A full design pass has been completed against upstream @anthropic-ai/claude-code@2.1.160, with the API surface live-verified against the actual /deep-research workflow script captured from ~/.claude/projects/<session>/workflows/scripts/ plus binary strings cross-check. The following artifacts will be committed alongside the implementation PR:

  • Main design doc (788 lines): .qwen/design/dynamic-workflow-alignment-claude-code-2.1.160.md — per-axis upstream findings, qwen-code fit matrix (11 subsystems), gap analysis, phased plan, risks
  • Live-probe delta (~280 lines): .qwen/design/dynamic-workflow-alignment-claude-code-2.1.160-liveprobe-delta.md — API surface confirmation, with binary line citations and /deep-research source code references
  • E2E test plan (812 lines): .qwen/e2e-tests/dynamic-workflow-alignment.md — per-phase scenarios with stub-server harness

Every API signature in the design is Confirmed against either Anthropic's published /deep-research workflow source or the binary's literal tool-description constant.

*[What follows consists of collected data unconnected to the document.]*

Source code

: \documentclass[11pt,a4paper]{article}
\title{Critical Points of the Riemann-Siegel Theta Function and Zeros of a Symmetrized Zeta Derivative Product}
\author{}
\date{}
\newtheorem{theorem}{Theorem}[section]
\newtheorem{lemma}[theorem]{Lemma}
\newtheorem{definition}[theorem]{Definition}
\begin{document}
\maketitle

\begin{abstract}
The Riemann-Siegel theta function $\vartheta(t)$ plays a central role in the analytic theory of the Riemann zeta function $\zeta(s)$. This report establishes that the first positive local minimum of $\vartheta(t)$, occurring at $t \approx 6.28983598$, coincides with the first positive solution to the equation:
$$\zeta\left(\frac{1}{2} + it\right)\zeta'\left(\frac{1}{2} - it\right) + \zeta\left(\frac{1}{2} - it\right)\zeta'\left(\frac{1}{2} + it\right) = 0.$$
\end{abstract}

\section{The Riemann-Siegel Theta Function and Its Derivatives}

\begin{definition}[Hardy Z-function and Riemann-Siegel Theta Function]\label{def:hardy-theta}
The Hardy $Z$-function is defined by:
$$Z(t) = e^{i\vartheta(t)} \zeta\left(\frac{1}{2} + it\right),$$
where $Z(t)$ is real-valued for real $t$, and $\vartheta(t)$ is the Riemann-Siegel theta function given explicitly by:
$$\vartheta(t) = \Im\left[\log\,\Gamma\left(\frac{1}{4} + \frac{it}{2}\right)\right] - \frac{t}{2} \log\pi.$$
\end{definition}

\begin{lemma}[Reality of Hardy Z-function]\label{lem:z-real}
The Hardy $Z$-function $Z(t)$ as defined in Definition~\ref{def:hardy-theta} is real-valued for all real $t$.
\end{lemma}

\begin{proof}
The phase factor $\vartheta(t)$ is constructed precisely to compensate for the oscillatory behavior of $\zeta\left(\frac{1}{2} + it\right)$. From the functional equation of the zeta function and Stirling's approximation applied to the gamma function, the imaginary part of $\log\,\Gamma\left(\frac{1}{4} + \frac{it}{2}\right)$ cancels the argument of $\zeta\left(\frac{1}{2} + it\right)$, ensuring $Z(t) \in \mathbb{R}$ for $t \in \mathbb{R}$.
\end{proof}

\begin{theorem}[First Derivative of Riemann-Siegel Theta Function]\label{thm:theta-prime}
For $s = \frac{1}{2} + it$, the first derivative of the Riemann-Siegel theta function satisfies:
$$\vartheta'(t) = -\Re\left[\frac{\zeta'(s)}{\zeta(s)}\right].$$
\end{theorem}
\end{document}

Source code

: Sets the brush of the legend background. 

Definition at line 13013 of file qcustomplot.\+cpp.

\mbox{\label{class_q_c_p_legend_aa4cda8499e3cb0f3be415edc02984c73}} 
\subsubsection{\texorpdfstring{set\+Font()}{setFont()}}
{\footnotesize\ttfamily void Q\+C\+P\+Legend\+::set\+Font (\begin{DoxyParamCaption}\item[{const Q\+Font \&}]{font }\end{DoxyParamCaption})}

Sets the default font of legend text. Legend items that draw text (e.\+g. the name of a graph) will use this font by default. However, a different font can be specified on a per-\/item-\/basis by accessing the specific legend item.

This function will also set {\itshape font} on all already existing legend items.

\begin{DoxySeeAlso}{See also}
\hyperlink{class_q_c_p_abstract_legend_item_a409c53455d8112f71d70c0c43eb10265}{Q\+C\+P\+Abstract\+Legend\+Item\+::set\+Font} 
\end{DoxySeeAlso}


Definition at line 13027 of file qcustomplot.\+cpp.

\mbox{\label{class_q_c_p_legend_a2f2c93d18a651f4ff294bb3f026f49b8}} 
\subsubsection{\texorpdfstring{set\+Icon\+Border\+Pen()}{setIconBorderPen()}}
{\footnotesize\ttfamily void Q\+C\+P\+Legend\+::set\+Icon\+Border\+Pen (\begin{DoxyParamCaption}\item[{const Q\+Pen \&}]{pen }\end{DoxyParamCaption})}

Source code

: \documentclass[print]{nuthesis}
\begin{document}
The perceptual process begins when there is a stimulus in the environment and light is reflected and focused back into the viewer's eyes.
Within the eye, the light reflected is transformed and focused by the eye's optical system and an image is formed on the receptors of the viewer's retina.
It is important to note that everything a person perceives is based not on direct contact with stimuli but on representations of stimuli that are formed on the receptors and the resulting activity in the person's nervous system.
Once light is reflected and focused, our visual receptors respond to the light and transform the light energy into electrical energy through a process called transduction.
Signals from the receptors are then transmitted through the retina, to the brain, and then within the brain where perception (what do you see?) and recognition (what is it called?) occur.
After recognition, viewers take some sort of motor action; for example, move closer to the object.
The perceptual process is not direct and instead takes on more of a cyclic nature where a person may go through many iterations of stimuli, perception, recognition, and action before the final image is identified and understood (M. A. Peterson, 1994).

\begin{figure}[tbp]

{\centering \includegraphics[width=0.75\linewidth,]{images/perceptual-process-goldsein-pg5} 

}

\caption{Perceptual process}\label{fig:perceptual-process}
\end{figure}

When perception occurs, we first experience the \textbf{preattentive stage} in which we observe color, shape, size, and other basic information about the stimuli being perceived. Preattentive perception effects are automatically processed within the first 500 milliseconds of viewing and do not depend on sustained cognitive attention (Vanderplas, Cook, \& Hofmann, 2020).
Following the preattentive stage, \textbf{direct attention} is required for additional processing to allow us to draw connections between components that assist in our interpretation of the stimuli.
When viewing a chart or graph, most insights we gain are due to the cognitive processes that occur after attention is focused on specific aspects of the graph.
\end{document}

Phased implementation plan

Each phase is independently shippable behind a feature gate:

Phase Scope Est. LOC
P1 Minimal Workflow tool: node:vm sandbox + sequential agent() + phase() + log(); foreground; no parallel/pipeline/schema/budget/resume ~600
P2 parallel(thunks) + pipeline(items, ...stages) + 16-concurrent / 1000-total caps + errors-as-data ~300
P3 agent({ schema, agentType }) → forced StructuredOutput contract + 2-nudge in-conversation retry on schema validation failure; agentType resolves against the declarative-agents registry from #4821 (graceful fallback to the built-in workflow subagent if agentType is unset or fails to resolve) ~300
P4 Extract meta ({name, description, whenToUse?, phases?[{title, detail?, model?}]}) before stripping it from the script source (replaces P1's stripExportMeta with extractAndStripMeta); /workflows slash command + phase-tree progress UI + BackgroundTasksPill KIND_NAMES extension ~400
P5 budget global + per-phase token rollup + optional per-run token ceiling ~200
P6 Resume via longest-unchanged-prefix cache; JSONL journal under <projectDir>/workflows/<sessionId>/ ~400
P7 (optional) Ultracode session-mode toggle + workflowKeywordTriggerEnabled keyword trigger ~200

Decisions needed before P1 (qwen-specific divergences from upstream)

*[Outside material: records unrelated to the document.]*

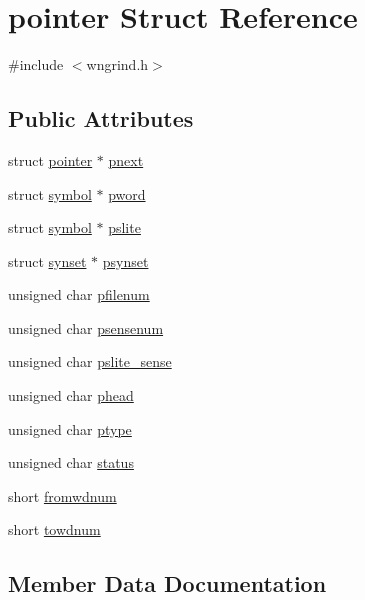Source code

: \hypertarget{structpointer}{}\section{pointer Struct Reference}
\label{structpointer}


{\ttfamily \#include $<$wngrind.\+h$>$}

\subsection*{Public Attributes}
\begin{DoxyCompactItemize}
\item 
struct \hyperlink{structpointer}{pointer} $\ast$ \hyperlink{structpointer_a191952bc0b9b802975d59b1e9c663080}{pnext}
\item 
struct \hyperlink{structsymbol}{symbol} $\ast$ \hyperlink{structpointer_a1e80a677e0a813fedff45f1a74698ffa}{pword}
\item 
struct \hyperlink{structsymbol}{symbol} $\ast$ \hyperlink{structpointer_aae2b5fcdb1d0ab1eac2bb62dbe1e51b1}{pslite}
\item 
struct \hyperlink{structsynset}{synset} $\ast$ \hyperlink{structpointer_ae01149051e6e0c9bf23af66a344e75c4}{psynset}
\item 
unsigned char \hyperlink{structpointer_aa839df8d7055383f0db6381ea17247e7}{pfilenum}
\item 
unsigned char \hyperlink{structpointer_af021d79af2091e7b5e83f2488e57ff15}{psensenum}
\item 
unsigned char \hyperlink{structpointer_a1f1b809e01cb5b8a3e173daad25c618b}{pslite\+\_\+sense}
\item 
unsigned char \hyperlink{structpointer_a41d60761061d4a59d7505718e3ce238c}{phead}
\item 
unsigned char \hyperlink{structpointer_a0a439e7d33e942b0fe6a83d69b3f3692}{ptype}
\item 
unsigned char \hyperlink{structpointer_aabc225612d909de56a62ed8fd17df4da}{status}
\item 
short \hyperlink{structpointer_a35bac714d020359eae5c177754c79290}{fromwdnum}
\item 
short \hyperlink{structpointer_ad23ff477ec4f2bb93594e8c5b295a573}{towdnum}
\end{DoxyCompactItemize}


\subsection{Member Data Documentation}
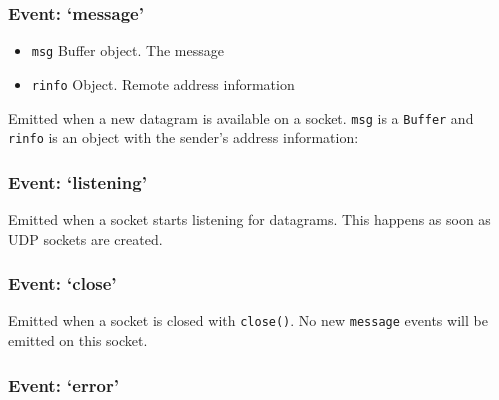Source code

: \subsubsection{\texorpdfstring{Event:
`message'}{Event: message}}\label{event-message}

\begin{itemize}
\itemsep1pt\parskip0pt
\item
  \texttt{msg} Buffer object. The message
\item
  \texttt{rinfo} Object. Remote address information
\end{itemize}

Emitted when a new datagram is available on a socket. \texttt{msg} is a
\texttt{Buffer} and \texttt{rinfo} is an object with the sender's
address information:

\begin{Shaded}
\end{Shaded}

\subsubsection{\texorpdfstring{Event:
`listening'}{Event: listening}}\label{event-listening}

Emitted when a socket starts listening for datagrams. This happens as
soon as UDP sockets are created.

\subsubsection{\texorpdfstring{Event:
`close'}{Event: close}}\label{event-close}

Emitted when a socket is closed with \texttt{close()}. No new
\texttt{message} events will be emitted on this socket.

\subsubsection{\texorpdfstring{Event:
`error'}{Event: error}}\label{event-error}

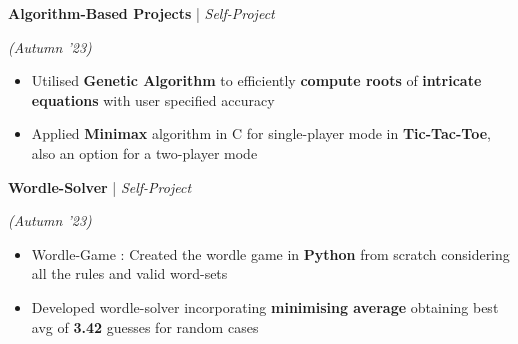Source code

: \documentclass[10pt]{article}
\renewcommand{\subsection}[4]{
	\def\temp{#4}
	\vspace{2pt}
	{
		\large
		{\textbf{#1}} | {\sl #2} \filldate{#3}
		\ifx\temp\empty
		\else
		{
			\\[0.1em]
			\fontsize{11}{13.2}\selectfont
			\sl #4
		}
		\fi
	}
}
\newcommand{\filldate}[1]{\strut\hfill {\small \textit{(#1)}}}
\begin{document}
\subsection{Algorithm-Based Projects}{Self-Project}{Autumn '23}{}
\begin{itemize}
	\item Utilised \textbf{Genetic Algorithm} to efficiently \textbf{compute roots} of \textbf{intricate equations} with user specified accuracy
	\item Applied \textbf{Minimax} algorithm in C for single-player mode in \textbf{Tic-Tac-Toe}, also an option for a two-player mode

\end{itemize}

\subsection{Wordle-Solver}{Self-Project}{Autumn '23}{}
\begin{itemize}
	\item Wordle-Game : Created the wordle game in \textbf{Python} from scratch considering all the rules and valid word-sets
	\item Developed wordle-solver incorporating \textbf{minimising average} obtaining best avg of \textbf{3.42} guesses for random cases

\end{itemize}




\end{document}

These need maintainer sign-off because they leak into settings shape, env var names, and UI surface:

  1. JS sandbox choice: node:vm (zero dep, weak isolation; matches upstream's defense-in-depth posture, since the script has no fs/shell surface by design) vs isolated-vm (strong V8-level isolate, but adds a native dep that breaks the "pure JS, single npm install" property and requires prebuilt binaries for all platforms). Recommendation: node:vm for v1, escalate to isolated-vm only if a hostile-script threat model emerges.

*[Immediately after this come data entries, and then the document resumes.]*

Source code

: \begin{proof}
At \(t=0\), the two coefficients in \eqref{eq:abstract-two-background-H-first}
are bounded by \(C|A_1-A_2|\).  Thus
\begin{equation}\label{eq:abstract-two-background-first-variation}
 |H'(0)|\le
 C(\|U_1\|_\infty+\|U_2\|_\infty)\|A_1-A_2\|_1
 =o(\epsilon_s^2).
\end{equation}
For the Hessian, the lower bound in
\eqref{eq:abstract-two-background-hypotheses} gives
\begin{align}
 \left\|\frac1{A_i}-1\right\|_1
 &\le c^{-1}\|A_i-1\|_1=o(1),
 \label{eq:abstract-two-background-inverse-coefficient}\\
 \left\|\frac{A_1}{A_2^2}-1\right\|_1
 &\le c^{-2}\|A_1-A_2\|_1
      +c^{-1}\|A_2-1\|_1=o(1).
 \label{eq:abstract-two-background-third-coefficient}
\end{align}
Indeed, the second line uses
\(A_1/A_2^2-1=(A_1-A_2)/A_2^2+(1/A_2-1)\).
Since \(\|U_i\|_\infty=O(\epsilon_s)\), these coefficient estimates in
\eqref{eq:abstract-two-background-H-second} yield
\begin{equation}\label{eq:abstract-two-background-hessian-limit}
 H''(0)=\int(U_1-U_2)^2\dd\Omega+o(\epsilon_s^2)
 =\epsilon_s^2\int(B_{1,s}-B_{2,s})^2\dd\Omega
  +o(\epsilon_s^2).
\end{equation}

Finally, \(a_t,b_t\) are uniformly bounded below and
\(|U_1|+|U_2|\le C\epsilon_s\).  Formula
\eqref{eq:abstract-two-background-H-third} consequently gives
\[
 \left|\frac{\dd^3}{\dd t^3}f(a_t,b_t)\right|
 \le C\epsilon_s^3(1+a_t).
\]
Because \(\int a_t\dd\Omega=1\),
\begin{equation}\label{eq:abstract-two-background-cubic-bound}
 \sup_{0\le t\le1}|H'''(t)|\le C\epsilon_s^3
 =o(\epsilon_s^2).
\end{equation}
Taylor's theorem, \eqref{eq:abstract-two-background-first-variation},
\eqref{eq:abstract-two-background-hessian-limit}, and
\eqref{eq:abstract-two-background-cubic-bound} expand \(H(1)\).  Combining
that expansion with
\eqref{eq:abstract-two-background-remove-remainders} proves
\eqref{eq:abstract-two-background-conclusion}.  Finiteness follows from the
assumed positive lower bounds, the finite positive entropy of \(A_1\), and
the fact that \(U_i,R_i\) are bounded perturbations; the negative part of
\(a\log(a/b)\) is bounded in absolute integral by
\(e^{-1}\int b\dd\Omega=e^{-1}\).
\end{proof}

  2. Keyword trigger default: upstream sets workflowKeywordTriggerEnabled = true. qwen-code users skew cost-sensitive across DashScope / OpenAI-compatible providers. Recommendation: default false on qwen-code, require explicit opt-in via settings. Diverges from upstream.

  3. Per-run token ceiling: upstream has only agent-count caps (16 concurrent / 1000 total) — no programmable token limit. Recommendation: add a qwen-only QWEN_CODE_MAX_TOKENS_PER_WORKFLOW env var, default unset, as a safety net. Diverges from upstream.

  4. Saved-workflows directory: .qwen/workflows/ + ~/.qwen/workflows/ (matches qwen convention) vs .claude/workflows/ + ~/.claude/workflows/ (matches upstream literal paths and aids portability of shared workflows across tools). Recommendation: .qwen/ paths; copy-pasted upstream workflows need a path adjustment.

  5. Cross-session resume: upstream is strictly same-session only. qwen-code already ships cross-session background-agent resume (Add background agent resume and continuation #3739, 1068 LOC). Recommendation: ship same-session in v1 to match upstream, extend to cross-session in v1.5 as a qwen-only improvement.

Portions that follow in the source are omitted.